• [YOUR TASK]: Look through the records and copy every line in which "VirtualizationEsxiVmComputeConfiguration" appears.
--------------------------------
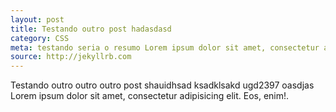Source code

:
 ```yaml
---
layout: post
title: Testando outro post hadasdasd
category: CSS
meta: testando seria o resumo Lorem ipsum dolor sit amet, consectetur adipisicing elit. Tempore, consectetur.?
source: http://jekyllrb.com
---
```


Testando outro outro outro post shauidhsad ksadklsakd ugd2397 oasdjas Lorem ipsum dolor sit amet, consectetur adipisicing elit. Eos, enim!.

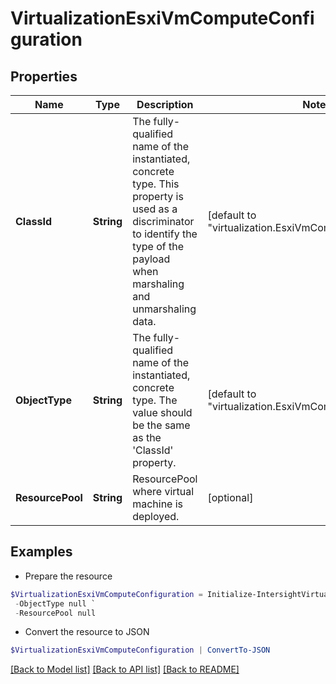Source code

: # VirtualizationEsxiVmComputeConfiguration
## Properties

Name | Type | Description | Notes
------------ | ------------- | ------------- | -------------
**ClassId** | **String** | The fully-qualified name of the instantiated, concrete type. This property is used as a discriminator to identify the type of the payload when marshaling and unmarshaling data. | [default to "virtualization.EsxiVmComputeConfiguration"]
**ObjectType** | **String** | The fully-qualified name of the instantiated, concrete type. The value should be the same as the &#39;ClassId&#39; property. | [default to "virtualization.EsxiVmComputeConfiguration"]
**ResourcePool** | **String** | ResourcePool where virtual machine is deployed. | [optional] 

## Examples

- Prepare the resource
```powershell
$VirtualizationEsxiVmComputeConfiguration = Initialize-IntersightVirtualizationEsxiVmComputeConfiguration  -ClassId null `
 -ObjectType null `
 -ResourcePool null
```

- Convert the resource to JSON
```powershell
$VirtualizationEsxiVmComputeConfiguration | ConvertTo-JSON
```

[[Back to Model list]](../README.md#documentation-for-models) [[Back to API list]](../README.md#documentation-for-api-endpoints) [[Back to README]](../README.md)

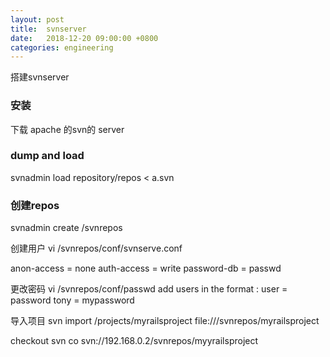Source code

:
 ```yaml
---
layout: post
title:  svnserver
date:   2018-12-20 09:00:00 +0800
categories: engineering
---
```

搭建svnserver
###  安装
下载 apache 的svn的 server

### dump and load
svnadmin load repository/repos < a.svn

### 创建repos
svnadmin create /svnrepos

创建用户
vi /svnrepos/conf/svnserve.conf

anon-access = none
auth-access = write
password-db = passwd

更改密码
vi /svnrepos/conf/passwd
add users in the format : user = password
tony = mypassword

导入项目
svn import /projects/myrailsproject file:///svnrepos/myrailsproject

checkout
svn co svn://192.168.0.2/svnrepos/myyrailsproject
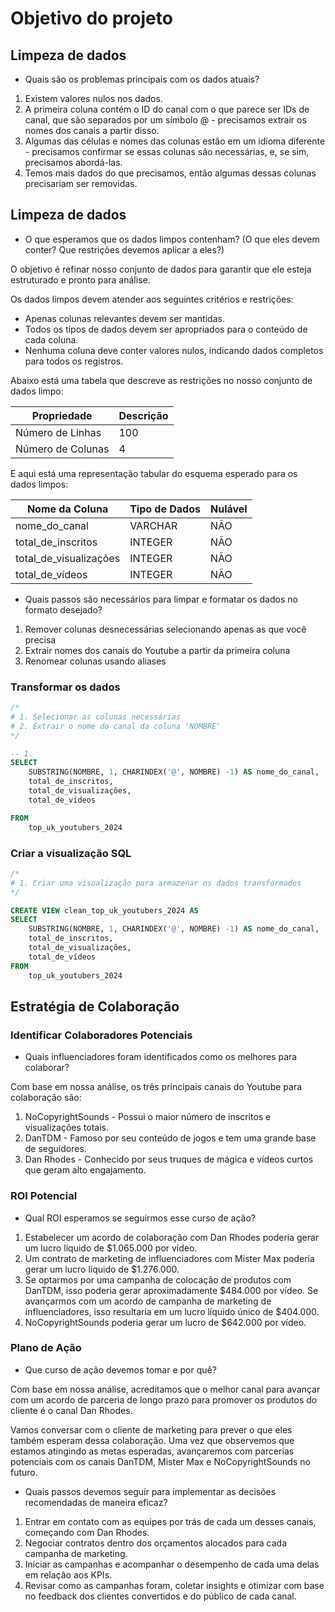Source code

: # Objetivo do projeto

## Limpeza de dados

- Quais são os problemas principais com os dados atuais?

1. Existem valores nulos nos dados.
2. A primeira coluna contém o ID do canal com o que parece ser IDs de canal, que são separados por um símbolo @ - precisamos extrair os nomes dos canais a partir disso.
3. Algumas das células e nomes das colunas estão em um idioma diferente - precisamos confirmar se essas colunas são necessárias, e, se sim, precisamos abordá-las.
4. Temos mais dados do que precisamos, então algumas dessas colunas precisariam ser removidas.

## Limpeza de dados
- O que esperamos que os dados limpos contenham? (O que eles devem conter? Que restrições devemos aplicar a eles?)

O objetivo é refinar nosso conjunto de dados para garantir que ele esteja estruturado e pronto para análise.

Os dados limpos devem atender aos seguintes critérios e restrições:

- Apenas colunas relevantes devem ser mantidas.
- Todos os tipos de dados devem ser apropriados para o conteúdo de cada coluna.
- Nenhuma coluna deve conter valores nulos, indicando dados completos para todos os registros.

Abaixo está uma tabela que descreve as restrições no nosso conjunto de dados limpo:

| Propriedade | Descrição |
| --- | --- |
| Número de Linhas | 100 |
| Número de Colunas | 4 |

E aqui está uma representação tabular do esquema esperado para os dados limpos:

| Nome da Coluna | Tipo de Dados | Nulável |
| --- | --- | --- |
| nome_do_canal | VARCHAR | NÃO |
| total_de_inscritos | INTEGER | NÃO |
| total_de_visualizações | INTEGER | NÃO |
| total_de_vídeos | INTEGER | NÃO |

- Quais passos são necessários para limpar e formatar os dados no formato desejado?

1. Remover colunas desnecessárias selecionando apenas as que você precisa
2. Extrair nomes dos canais do Youtube a partir da primeira coluna
3. Renomear colunas usando aliases

### Transformar os dados

```sql
/*
# 1. Selecionar as colunas necessárias
# 2. Extrair o nome do canal da coluna 'NOMBRE'
*/

-- 1.
SELECT
    SUBSTRING(NOMBRE, 1, CHARINDEX('@', NOMBRE) -1) AS nome_do_canal,  -- 2.
    total_de_inscritos,
    total_de_visualizações,
    total_de_vídeos

FROM
    top_uk_youtubers_2024
```

### Criar a visualização SQL

```sql
/*
# 1. Criar uma visualização para armazenar os dados transformados
*/

CREATE VIEW clean_top_uk_youtubers_2024 AS
SELECT
    SUBSTRING(NOMBRE, 1, CHARINDEX('@', NOMBRE) -1) AS nome_do_canal,
    total_de_inscritos,
    total_de_visualizações,
    total_de_vídeos
FROM
    top_uk_youtubers_2024
```

## Estratégia de Colaboração

### Identificar Colaboradores Potenciais
- Quais influenciadores foram identificados como os melhores para colaborar?

Com base em nossa análise, os três principais canais do Youtube para colaboração são:

1. NoCopyrightSounds - Possui o maior número de inscritos e visualizações totais.
2. DanTDM - Famoso por seu conteúdo de jogos e tem uma grande base de seguidores.
3. Dan Rhodes - Conhecido por seus truques de mágica e vídeos curtos que geram alto engajamento.

### ROI Potencial
- Qual ROI esperamos se seguirmos esse curso de ação?

1. Estabelecer um acordo de colaboração com Dan Rhodes poderia gerar um lucro líquido de $1.065.000 por vídeo.
2. Um contrato de marketing de influenciadores com Mister Max poderia gerar um lucro líquido de $1.276.000.
3. Se optarmos por uma campanha de colocação de produtos com DanTDM, isso poderia gerar aproximadamente $484.000 por vídeo. Se avançarmos com um acordo de campanha de marketing de influenciadores, isso resultaria em um lucro líquido único de $404.000.
4. NoCopyrightSounds poderia gerar um lucro de $642.000 por vídeo.

### Plano de Ação
- Que curso de ação devemos tomar e por quê?

Com base em nossa análise, acreditamos que o melhor canal para avançar com um acordo de parceria de longo prazo para promover os produtos do cliente é o canal Dan Rhodes.

Vamos conversar com o cliente de marketing para prever o que eles também esperam dessa colaboração. Uma vez que observemos que estamos atingindo as metas esperadas, avançaremos com parcerias potenciais com os canais DanTDM, Mister Max e NoCopyrightSounds no futuro.

- Quais passos devemos seguir para implementar as decisões recomendadas de maneira eficaz?

1. Entrar em contato com as equipes por trás de cada um desses canais, começando com Dan Rhodes.
2. Negociar contratos dentro dos orçamentos alocados para cada campanha de marketing.
3. Iniciar as campanhas e acompanhar o desempenho de cada uma delas em relação aos KPIs.
4. Revisar como as campanhas foram, coletar insights e otimizar com base no feedback dos clientes convertidos e do público de cada canal.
--------------------------------
• [EXERCISE ANSWER]:
: # VirtualizationEsxiVmComputeConfiguration
$VirtualizationEsxiVmComputeConfiguration = Initialize-IntersightVirtualizationEsxiVmComputeConfiguration  -ClassId null `
$VirtualizationEsxiVmComputeConfiguration | ConvertTo-JSON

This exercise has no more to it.